The smashed clapboard house on Sara Perks's wonderful set could be the one that flattened the Wicked Witch of the East. Its tilted roof becomes a hill that the lovers climb to get away from the pettiness of a town where Hertha's kindly superiors "take every precaution to make sure I don't forget my social limitations". Williams's dialogue is full of such drawling music that slaps its penultimate syllable against your ear like lazy river water on the side of a weathered boat. It's treated very kindly by the female cast, who convey, without overemphasis, the Southern air of ostentatious languishing. Michael Malarkey's Arthur struggles so painfully with his feelings and fears that we pity him even when these lead him to assert his manhood with an act of cruelty to Hertha. Though Mrs Critchfield, an early sketch for Amanda Wingfield in The Glass Menagerie, lacks that character's intensity, Jacqueline King – always a welcome presence – gives the role plenty of fretful desperation beneath the matronly briskness.

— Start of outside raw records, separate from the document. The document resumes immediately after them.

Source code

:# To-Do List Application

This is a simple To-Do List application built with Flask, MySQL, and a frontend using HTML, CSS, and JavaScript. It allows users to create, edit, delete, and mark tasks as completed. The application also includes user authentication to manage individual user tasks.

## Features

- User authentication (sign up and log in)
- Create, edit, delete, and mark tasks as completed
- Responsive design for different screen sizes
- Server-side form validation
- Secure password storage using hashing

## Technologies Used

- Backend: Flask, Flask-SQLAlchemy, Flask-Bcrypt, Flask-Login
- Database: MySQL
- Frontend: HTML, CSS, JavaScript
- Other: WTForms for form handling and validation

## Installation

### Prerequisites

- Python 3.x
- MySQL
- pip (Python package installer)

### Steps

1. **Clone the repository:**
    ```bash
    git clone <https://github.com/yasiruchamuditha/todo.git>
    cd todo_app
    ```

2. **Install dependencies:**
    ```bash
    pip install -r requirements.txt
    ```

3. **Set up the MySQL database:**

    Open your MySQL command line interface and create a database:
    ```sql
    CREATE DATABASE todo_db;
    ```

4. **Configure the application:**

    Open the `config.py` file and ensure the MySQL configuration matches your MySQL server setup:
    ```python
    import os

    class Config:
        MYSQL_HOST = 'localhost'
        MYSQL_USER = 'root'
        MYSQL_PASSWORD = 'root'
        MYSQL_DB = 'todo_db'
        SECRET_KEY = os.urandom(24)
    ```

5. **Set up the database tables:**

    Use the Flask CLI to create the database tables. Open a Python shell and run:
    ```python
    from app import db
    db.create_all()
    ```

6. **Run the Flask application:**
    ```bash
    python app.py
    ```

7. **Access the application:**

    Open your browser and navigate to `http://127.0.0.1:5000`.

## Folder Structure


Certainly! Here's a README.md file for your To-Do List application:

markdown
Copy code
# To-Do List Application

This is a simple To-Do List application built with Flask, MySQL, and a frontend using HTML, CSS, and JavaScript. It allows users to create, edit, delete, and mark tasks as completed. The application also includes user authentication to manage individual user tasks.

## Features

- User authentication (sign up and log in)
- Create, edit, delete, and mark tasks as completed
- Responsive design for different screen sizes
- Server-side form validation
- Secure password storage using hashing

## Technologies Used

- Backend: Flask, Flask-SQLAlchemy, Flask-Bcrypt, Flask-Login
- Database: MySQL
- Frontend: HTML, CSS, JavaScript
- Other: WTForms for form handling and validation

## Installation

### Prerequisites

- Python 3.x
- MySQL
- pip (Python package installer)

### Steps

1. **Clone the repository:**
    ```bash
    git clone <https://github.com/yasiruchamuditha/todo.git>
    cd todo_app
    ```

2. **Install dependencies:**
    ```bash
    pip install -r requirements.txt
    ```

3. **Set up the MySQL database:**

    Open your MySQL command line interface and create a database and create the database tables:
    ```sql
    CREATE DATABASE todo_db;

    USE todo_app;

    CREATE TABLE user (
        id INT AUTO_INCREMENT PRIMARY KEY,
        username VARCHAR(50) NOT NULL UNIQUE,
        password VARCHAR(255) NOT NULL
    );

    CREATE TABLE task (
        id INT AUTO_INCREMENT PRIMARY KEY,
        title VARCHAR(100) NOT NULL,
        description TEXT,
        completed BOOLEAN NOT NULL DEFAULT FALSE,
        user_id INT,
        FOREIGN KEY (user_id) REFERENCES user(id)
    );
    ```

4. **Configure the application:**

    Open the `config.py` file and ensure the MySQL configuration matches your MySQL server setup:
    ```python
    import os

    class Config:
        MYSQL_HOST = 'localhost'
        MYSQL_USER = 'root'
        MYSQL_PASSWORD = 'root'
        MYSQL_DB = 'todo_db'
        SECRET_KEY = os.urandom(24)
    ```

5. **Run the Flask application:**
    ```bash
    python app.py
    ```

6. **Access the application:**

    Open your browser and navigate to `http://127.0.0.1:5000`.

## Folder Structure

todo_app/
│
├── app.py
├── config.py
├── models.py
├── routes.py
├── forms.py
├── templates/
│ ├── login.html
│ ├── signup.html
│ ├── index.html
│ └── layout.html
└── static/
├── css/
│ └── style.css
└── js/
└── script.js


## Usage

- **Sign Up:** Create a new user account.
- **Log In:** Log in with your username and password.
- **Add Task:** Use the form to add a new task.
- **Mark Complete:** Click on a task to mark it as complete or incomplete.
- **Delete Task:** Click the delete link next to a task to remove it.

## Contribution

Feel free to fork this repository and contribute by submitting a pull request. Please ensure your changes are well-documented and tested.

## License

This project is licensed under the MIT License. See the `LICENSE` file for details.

Best of all is Liz White, angelically pretty (what a figure!) and visibly buffeted by passions for love and respectability, her body seeming clenched even when twirling and her gentle reproach – "You take the greatest delight in gettin' me aggravated"– a teasing invitation to come on and aggravate her some more. Alternating with the same cast in Eugene O'Neill's early Beyond the Horizon (another conflict between two men, a woman, and a puritanical town), this is imaginative programming that deserves a wider audience.